- Born: 4 August 1932 Blackburn, Lancashire, England
- Died: 13 March 2021 (aged 88)
- Education: Liverpool University
- Known for: Research into brown fat
- Awards: FRCP, FRCPCH, James Spence Medal in 1996
- Scientific career
- Fields: Paediatrics
- Workplaces: University of Oxford

= David Hull (paediatrician) =

British paediatrician (1932–2021)

Sir David Hull (4 August 1932 - 13 March 2021) was a British paediatrician. Hull was most notable for research and for a paper he published in 1963 in the Journal of Physiology with Michael Dawkins, about research into brown fat, an adipose-like tissue found in hibernating animals and in the human Infant and for later contributions considered outstanding in research conducted on Lipid metabolism and Thermoregulation.

==Early life and education==
Hull was born in Blackburn, Lancashire, the second son of William Hull and Nellie Hayes. He has a brother, Derek Hull (born 8 August 1931), almost exactly one year older. He attended Poulton-le-Fylde grammar school, before graduating from Liverpool University.

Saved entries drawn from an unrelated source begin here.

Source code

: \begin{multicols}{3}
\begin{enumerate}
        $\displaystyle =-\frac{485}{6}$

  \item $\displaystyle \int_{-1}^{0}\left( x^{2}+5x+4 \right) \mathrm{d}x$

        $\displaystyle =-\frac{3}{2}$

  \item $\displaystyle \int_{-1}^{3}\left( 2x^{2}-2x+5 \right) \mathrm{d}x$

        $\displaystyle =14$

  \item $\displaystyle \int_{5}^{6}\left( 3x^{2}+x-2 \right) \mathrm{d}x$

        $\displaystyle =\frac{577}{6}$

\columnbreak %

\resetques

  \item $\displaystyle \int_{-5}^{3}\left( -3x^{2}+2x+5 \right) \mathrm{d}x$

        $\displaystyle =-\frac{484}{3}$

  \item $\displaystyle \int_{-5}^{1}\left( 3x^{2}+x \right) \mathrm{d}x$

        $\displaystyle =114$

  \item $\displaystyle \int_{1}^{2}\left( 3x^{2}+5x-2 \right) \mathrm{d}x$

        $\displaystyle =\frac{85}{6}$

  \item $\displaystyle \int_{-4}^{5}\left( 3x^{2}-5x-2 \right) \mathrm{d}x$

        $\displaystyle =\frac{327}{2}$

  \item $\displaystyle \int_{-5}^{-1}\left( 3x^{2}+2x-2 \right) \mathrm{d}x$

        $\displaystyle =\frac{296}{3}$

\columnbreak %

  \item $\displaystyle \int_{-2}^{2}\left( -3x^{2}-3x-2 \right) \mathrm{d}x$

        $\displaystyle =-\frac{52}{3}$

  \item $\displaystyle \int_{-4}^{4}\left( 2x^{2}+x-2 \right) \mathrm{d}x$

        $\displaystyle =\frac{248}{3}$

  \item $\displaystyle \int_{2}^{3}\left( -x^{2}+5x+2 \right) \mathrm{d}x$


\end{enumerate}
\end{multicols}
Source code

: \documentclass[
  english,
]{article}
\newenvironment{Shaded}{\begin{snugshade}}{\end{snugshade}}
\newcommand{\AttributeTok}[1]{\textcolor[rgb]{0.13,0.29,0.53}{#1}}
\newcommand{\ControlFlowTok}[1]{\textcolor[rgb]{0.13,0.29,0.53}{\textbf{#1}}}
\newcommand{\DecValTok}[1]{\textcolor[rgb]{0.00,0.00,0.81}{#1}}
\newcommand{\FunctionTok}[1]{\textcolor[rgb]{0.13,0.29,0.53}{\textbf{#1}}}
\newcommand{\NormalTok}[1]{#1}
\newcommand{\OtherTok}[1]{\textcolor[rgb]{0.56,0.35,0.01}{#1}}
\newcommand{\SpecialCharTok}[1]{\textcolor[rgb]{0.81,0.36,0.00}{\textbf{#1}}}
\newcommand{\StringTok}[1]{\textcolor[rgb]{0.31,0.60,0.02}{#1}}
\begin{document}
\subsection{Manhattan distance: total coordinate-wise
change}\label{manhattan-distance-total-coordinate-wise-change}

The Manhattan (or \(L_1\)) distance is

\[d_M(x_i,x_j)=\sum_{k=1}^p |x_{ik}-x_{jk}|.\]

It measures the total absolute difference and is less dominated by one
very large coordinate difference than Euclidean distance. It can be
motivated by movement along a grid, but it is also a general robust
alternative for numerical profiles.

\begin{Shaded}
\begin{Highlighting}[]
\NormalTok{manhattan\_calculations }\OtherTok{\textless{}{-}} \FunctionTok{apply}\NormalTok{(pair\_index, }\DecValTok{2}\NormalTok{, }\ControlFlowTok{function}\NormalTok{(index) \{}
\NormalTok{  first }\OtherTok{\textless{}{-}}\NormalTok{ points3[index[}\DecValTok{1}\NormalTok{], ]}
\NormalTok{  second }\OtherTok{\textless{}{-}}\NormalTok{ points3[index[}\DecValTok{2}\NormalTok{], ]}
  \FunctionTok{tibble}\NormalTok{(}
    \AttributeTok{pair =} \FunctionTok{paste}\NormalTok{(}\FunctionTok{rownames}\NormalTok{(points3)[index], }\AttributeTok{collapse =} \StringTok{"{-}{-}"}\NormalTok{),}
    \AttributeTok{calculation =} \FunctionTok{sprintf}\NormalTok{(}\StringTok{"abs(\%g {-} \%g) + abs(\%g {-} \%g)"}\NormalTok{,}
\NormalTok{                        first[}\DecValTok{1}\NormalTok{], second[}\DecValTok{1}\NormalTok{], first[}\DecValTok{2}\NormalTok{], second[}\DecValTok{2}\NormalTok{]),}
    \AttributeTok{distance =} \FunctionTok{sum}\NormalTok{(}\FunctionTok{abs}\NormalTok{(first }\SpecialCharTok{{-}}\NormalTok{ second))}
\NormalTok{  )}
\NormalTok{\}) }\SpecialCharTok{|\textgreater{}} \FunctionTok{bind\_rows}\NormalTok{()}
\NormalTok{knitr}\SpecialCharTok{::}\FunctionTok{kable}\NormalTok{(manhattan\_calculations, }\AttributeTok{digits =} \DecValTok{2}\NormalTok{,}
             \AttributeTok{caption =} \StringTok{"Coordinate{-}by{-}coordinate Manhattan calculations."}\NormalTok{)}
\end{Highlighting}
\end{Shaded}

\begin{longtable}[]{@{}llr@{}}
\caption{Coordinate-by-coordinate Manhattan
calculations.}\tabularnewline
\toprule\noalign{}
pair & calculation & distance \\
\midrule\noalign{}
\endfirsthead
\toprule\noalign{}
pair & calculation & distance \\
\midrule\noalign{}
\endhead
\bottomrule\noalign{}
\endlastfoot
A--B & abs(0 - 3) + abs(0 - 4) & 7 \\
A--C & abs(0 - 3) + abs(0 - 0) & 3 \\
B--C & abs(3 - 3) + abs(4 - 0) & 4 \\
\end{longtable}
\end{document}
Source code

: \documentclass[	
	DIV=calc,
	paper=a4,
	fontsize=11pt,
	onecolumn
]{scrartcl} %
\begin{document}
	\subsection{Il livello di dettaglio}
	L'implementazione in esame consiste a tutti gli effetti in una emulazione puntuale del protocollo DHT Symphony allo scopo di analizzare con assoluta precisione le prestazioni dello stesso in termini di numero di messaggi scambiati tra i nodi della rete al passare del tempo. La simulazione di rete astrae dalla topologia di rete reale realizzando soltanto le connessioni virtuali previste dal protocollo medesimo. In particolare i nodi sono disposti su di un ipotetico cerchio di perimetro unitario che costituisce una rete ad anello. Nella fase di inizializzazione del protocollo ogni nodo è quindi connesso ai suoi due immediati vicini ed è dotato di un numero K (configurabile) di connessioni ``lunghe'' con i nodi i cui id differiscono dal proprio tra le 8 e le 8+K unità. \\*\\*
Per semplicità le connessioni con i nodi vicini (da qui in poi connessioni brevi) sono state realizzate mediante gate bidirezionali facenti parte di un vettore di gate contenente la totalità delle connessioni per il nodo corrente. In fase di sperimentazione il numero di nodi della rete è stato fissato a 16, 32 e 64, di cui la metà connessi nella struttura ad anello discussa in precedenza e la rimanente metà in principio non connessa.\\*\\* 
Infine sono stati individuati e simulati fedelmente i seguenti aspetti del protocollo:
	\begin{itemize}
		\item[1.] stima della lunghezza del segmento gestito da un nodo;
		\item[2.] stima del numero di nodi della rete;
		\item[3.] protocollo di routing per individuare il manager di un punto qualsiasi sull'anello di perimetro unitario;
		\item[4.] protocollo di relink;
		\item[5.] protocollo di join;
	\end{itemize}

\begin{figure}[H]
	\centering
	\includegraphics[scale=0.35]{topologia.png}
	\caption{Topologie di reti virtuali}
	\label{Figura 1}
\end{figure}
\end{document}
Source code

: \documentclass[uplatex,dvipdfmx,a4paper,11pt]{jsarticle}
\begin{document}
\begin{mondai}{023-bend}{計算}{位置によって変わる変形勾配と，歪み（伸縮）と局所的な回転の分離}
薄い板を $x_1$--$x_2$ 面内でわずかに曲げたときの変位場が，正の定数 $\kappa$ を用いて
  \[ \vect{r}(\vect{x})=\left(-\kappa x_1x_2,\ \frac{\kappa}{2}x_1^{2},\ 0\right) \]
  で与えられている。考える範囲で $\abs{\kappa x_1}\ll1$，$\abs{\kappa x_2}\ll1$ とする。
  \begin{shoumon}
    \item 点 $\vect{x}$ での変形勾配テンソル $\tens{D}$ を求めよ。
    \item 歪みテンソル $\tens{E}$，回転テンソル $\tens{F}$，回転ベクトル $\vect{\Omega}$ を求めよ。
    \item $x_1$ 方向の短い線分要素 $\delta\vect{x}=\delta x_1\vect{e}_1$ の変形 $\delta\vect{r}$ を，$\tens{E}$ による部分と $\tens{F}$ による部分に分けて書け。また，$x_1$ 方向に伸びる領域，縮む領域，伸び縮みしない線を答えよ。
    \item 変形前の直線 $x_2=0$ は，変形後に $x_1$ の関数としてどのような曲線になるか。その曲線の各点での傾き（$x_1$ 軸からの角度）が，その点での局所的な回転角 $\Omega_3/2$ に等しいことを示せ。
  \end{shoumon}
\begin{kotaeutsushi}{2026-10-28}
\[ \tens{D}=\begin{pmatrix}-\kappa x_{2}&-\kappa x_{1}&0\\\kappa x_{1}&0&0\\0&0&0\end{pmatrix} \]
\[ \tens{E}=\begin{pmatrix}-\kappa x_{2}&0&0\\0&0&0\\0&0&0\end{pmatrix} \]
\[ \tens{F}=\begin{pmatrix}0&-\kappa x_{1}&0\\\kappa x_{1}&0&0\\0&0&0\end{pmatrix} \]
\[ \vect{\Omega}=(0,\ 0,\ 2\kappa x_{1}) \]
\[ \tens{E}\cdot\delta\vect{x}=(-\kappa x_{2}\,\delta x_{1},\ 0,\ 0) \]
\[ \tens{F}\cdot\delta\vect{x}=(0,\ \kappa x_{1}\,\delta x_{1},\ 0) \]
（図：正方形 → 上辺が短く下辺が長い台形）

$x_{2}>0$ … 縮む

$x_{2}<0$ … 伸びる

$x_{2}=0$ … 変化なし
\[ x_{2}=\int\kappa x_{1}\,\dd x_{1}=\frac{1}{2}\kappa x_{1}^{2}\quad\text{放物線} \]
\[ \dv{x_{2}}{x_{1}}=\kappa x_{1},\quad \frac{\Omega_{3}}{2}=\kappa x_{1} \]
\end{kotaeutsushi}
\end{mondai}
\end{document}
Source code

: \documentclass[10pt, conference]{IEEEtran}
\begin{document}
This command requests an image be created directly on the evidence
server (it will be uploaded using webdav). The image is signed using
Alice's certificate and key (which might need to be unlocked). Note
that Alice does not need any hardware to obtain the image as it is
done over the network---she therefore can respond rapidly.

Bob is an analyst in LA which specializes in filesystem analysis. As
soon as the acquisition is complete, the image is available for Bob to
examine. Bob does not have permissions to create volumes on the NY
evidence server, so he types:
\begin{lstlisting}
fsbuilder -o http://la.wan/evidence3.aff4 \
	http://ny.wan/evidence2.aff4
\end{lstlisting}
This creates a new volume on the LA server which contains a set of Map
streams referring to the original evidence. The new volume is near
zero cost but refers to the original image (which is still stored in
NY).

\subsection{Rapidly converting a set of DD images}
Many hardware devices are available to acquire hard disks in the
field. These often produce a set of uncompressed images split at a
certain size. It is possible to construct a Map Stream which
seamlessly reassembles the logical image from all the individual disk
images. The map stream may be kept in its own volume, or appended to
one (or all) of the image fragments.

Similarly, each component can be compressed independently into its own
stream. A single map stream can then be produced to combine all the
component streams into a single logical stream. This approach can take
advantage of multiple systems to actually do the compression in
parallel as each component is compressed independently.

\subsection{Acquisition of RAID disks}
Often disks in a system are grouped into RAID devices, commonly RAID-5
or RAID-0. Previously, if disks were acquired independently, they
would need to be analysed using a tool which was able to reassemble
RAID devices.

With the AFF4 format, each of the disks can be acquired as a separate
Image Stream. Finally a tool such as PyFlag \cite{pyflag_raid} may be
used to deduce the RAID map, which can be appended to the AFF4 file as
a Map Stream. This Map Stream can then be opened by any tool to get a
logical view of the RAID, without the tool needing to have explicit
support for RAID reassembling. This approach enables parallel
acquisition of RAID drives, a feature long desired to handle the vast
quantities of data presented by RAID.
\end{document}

He then spent two years in the Royal Army Medical Corps, most of which time was spent at the British Military Hospital in Berlin.

==Career==
On his return, he underwent further medical training in London, and then obtained a post as Nuffield Research Fellow at the Institute for Medical Research in Oxford., and then as lecturer in Paediatrics, at the University of Oxford from 1963, after which he was appointed in 1966 as Consultant Paediatrician, at the Great Ormond Street Hospital for Sick Children. In 1972 he became Foundation Professor of Child Health at the University of Nottingham, where he worked until 1996.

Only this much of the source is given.